WORK REQUEST -
The answer must consist solely of the lines from the opening line of the entries through the line with "on naming conventions.", transcribed exactly and without any pictures.

Stored data entries:
_____
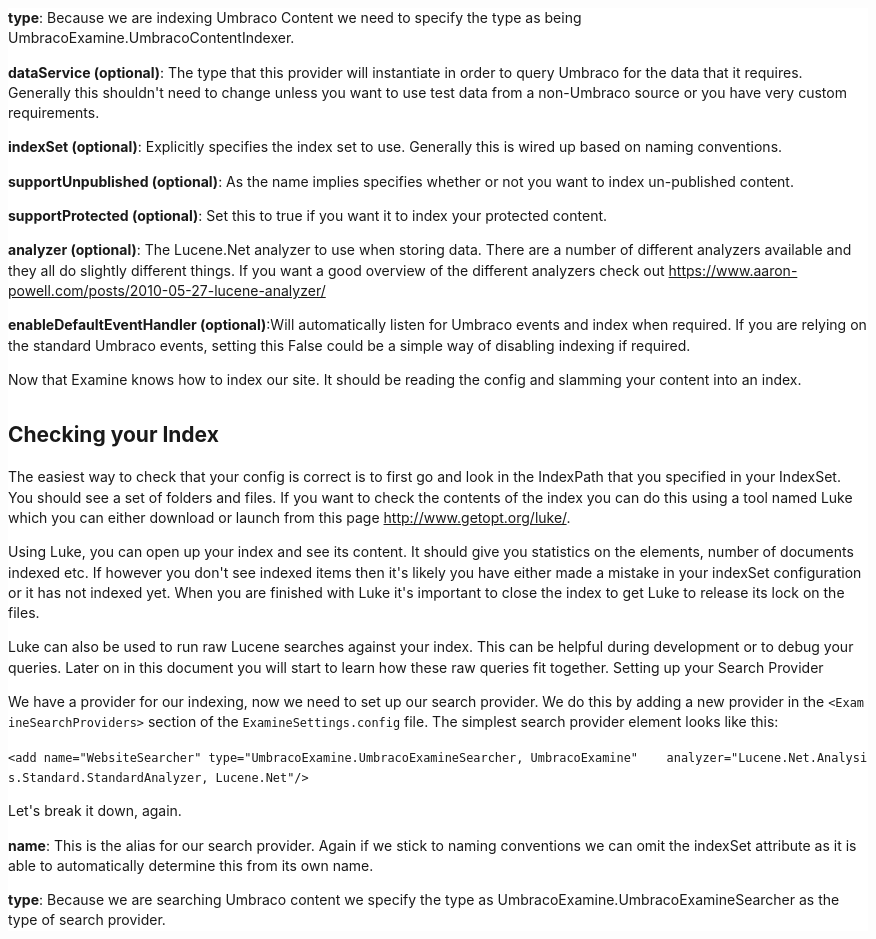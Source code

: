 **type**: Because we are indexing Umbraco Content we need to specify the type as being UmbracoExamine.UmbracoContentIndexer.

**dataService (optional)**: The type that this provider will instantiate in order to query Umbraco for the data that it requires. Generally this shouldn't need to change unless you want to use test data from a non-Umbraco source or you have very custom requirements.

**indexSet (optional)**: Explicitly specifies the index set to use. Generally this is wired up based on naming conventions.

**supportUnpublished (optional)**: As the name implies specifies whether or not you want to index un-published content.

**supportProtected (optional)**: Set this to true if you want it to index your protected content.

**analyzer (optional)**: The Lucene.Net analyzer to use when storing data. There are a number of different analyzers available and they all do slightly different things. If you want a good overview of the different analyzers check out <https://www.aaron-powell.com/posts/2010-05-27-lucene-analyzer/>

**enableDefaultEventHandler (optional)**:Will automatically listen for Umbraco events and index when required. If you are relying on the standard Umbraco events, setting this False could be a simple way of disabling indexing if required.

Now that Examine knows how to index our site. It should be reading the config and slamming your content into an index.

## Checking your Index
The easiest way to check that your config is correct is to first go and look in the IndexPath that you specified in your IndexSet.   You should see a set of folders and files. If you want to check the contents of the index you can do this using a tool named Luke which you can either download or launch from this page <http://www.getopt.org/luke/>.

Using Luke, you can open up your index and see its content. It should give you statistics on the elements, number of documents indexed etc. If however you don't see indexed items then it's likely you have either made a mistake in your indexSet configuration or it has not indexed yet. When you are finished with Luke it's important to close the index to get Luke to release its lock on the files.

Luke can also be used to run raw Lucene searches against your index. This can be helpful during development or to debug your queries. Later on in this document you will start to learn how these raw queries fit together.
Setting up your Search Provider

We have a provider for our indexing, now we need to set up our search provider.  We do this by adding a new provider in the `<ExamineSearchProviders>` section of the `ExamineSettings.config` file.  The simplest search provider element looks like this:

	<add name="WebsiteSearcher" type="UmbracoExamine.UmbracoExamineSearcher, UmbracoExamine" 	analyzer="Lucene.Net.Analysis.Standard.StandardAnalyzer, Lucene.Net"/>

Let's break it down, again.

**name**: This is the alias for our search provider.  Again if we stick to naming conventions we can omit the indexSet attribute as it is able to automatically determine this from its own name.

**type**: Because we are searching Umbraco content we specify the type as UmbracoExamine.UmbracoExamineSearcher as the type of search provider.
_____
EXPECTED ANSWER -
Source code

: **type**: Because we are indexing Umbraco Content we need to specify the type as being UmbracoExamine.UmbracoContentIndexer.

**dataService (optional)**: The type that this provider will instantiate in order to query Umbraco for the data that it requires. Generally this shouldn't need to change unless you want to use test data from a non-Umbraco source or you have very custom requirements.

**indexSet (optional)**: Explicitly specifies the index set to use. Generally this is wired up based on naming conventions.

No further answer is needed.